Show the lines below where "root" occurs.

**DATA EXTRACT:**
- Opening Delimiter -

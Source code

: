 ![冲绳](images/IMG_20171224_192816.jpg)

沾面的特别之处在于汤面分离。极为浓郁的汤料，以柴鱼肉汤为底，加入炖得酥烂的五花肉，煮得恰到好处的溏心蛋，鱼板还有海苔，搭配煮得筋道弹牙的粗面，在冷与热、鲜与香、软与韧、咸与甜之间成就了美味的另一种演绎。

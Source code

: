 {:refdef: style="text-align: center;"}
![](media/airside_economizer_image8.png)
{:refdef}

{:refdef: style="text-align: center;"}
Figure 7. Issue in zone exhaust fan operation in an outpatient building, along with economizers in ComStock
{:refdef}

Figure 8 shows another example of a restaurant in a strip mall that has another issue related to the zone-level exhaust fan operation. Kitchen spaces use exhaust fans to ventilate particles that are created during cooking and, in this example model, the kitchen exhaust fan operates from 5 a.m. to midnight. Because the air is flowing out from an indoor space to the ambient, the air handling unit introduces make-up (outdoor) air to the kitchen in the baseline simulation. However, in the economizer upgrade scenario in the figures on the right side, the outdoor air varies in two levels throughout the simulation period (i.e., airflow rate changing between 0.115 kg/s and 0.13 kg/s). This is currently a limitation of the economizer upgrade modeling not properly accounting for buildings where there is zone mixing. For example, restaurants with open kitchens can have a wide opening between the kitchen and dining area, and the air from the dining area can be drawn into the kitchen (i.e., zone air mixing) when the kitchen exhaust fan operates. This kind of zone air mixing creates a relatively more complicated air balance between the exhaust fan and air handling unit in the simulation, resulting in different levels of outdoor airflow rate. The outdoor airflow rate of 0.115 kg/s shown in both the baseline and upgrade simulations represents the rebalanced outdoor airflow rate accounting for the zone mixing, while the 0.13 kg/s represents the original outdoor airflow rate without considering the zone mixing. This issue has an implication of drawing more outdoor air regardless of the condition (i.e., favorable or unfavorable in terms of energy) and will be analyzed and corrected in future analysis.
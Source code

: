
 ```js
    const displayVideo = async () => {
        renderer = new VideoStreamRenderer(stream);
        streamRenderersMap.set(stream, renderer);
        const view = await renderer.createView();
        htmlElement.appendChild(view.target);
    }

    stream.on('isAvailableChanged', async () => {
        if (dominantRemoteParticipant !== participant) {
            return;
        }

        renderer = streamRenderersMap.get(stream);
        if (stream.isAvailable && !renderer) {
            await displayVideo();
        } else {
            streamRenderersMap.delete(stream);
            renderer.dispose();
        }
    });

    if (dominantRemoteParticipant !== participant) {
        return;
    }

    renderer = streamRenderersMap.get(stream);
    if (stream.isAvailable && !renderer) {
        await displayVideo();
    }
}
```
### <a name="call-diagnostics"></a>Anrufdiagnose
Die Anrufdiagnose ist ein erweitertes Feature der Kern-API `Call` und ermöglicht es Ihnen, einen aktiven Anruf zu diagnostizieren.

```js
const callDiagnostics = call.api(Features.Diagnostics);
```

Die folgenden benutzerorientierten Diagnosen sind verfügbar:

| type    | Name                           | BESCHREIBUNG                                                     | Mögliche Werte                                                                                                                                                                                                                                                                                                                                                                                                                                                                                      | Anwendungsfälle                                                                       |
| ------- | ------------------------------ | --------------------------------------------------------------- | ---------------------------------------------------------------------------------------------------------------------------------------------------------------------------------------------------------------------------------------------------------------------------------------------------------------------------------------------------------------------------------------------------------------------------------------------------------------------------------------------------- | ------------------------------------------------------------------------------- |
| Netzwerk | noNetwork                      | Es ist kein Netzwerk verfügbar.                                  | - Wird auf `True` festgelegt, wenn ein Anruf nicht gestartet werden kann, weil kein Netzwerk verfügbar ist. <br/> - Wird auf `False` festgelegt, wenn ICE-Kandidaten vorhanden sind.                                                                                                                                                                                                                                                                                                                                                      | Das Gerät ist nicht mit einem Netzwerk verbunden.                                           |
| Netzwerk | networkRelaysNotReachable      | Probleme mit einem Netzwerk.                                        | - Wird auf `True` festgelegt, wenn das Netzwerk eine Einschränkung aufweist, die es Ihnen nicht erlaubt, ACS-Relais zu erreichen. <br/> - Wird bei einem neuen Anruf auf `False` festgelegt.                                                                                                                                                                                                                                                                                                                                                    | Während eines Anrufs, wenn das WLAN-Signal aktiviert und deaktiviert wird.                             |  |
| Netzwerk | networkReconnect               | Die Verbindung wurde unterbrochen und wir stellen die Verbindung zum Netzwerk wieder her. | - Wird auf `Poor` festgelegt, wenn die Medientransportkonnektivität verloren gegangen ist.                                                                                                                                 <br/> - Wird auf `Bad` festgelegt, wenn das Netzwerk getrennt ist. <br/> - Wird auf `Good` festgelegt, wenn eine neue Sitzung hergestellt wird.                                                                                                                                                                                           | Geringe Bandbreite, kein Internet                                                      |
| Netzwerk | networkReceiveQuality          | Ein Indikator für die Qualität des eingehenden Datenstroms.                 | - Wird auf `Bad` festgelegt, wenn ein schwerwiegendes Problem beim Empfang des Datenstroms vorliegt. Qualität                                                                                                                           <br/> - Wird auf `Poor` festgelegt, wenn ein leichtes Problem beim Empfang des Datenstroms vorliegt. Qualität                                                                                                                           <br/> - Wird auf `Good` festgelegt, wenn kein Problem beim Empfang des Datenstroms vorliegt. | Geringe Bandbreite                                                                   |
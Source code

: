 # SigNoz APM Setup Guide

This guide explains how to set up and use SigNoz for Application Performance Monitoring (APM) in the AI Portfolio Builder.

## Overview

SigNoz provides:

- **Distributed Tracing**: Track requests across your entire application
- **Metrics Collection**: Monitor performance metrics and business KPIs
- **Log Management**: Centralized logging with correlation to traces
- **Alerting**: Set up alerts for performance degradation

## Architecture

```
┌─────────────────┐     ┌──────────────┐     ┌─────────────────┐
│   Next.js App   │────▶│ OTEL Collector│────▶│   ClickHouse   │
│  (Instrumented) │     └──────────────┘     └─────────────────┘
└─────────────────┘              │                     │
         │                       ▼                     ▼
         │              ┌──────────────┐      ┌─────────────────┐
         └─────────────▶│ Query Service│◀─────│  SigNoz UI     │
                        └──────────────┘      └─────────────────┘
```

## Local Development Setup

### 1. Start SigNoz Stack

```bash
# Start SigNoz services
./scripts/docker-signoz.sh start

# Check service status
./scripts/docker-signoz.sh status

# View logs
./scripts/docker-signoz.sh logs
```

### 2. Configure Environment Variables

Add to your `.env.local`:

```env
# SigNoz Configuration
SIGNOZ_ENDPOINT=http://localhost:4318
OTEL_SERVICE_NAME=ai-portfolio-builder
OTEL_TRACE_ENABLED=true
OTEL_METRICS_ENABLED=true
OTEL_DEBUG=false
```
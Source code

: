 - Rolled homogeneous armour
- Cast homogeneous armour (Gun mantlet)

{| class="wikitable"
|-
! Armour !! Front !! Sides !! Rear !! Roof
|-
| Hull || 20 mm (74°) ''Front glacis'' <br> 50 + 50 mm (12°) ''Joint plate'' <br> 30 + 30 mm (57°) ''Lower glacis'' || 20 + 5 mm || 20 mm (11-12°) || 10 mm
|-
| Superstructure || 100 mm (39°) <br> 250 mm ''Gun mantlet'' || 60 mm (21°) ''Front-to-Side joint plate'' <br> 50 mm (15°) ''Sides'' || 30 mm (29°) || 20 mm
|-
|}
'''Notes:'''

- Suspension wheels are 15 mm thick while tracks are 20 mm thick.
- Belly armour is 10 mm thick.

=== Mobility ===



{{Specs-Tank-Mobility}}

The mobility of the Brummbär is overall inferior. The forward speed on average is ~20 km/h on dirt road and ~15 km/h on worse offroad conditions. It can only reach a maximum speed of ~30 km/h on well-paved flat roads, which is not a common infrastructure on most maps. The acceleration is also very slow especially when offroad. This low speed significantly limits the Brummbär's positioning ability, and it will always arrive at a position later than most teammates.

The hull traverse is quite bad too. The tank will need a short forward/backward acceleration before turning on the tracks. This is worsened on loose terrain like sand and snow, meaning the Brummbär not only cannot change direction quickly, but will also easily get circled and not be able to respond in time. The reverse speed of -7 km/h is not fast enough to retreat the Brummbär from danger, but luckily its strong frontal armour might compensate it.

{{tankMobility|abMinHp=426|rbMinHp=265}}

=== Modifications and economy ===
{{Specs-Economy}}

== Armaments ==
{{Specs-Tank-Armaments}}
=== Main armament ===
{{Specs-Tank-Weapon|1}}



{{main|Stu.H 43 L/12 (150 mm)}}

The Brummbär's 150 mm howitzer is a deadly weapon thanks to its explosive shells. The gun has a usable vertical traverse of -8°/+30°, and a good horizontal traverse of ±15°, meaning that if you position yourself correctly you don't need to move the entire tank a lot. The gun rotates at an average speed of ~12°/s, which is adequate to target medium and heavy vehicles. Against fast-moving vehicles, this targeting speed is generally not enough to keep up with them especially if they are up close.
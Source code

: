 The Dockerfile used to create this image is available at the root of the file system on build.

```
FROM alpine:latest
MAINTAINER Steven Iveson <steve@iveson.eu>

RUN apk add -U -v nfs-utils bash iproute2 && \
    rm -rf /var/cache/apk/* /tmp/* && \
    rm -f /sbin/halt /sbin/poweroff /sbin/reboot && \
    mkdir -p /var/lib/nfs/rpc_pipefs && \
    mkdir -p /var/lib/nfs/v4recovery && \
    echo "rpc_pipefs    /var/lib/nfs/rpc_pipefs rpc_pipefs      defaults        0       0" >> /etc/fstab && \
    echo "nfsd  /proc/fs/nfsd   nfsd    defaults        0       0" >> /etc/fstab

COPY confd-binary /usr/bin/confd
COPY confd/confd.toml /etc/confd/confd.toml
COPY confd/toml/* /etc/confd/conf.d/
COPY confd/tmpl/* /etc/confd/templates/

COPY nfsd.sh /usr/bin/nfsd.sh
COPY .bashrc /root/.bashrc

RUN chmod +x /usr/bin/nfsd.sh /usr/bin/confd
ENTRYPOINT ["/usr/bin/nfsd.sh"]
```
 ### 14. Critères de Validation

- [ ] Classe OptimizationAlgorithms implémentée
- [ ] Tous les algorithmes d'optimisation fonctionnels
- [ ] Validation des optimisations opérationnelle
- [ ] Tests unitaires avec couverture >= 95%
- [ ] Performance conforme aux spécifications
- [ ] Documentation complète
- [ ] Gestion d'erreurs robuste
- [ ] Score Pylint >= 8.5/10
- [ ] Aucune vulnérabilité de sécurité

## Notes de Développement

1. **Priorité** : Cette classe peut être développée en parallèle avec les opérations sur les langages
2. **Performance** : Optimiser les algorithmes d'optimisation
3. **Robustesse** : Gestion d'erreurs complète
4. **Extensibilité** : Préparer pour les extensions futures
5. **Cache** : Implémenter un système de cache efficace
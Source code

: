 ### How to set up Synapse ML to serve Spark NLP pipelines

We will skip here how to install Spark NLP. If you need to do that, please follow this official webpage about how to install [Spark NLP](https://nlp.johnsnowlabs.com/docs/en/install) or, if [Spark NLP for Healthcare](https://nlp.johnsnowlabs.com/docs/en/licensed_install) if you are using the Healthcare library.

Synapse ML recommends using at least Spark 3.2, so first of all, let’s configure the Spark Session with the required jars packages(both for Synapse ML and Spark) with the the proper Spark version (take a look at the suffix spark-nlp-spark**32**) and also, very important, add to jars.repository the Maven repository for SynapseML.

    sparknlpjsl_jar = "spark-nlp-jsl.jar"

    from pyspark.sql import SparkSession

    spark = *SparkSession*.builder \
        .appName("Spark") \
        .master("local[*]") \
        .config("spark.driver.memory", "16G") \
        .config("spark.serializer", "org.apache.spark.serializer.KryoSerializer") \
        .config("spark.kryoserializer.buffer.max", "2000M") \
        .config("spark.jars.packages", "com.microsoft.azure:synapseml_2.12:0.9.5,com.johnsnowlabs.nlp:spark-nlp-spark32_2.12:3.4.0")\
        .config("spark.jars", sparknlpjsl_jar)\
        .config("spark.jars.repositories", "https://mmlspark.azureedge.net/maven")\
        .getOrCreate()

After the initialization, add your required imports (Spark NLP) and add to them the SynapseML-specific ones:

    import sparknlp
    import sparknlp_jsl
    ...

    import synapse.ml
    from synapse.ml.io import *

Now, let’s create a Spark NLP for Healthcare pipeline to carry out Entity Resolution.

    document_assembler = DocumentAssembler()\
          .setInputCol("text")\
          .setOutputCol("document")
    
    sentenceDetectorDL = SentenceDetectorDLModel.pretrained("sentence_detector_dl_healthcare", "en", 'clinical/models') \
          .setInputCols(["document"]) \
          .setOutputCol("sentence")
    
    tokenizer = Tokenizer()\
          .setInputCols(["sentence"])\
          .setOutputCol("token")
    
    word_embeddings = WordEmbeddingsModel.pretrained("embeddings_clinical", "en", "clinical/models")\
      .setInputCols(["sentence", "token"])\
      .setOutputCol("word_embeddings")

- Closing Delimiter -

**TASK RESULT:**
: The Dockerfile used to create this image is available at the root of the file system on build.
COPY .bashrc /root/.bashrc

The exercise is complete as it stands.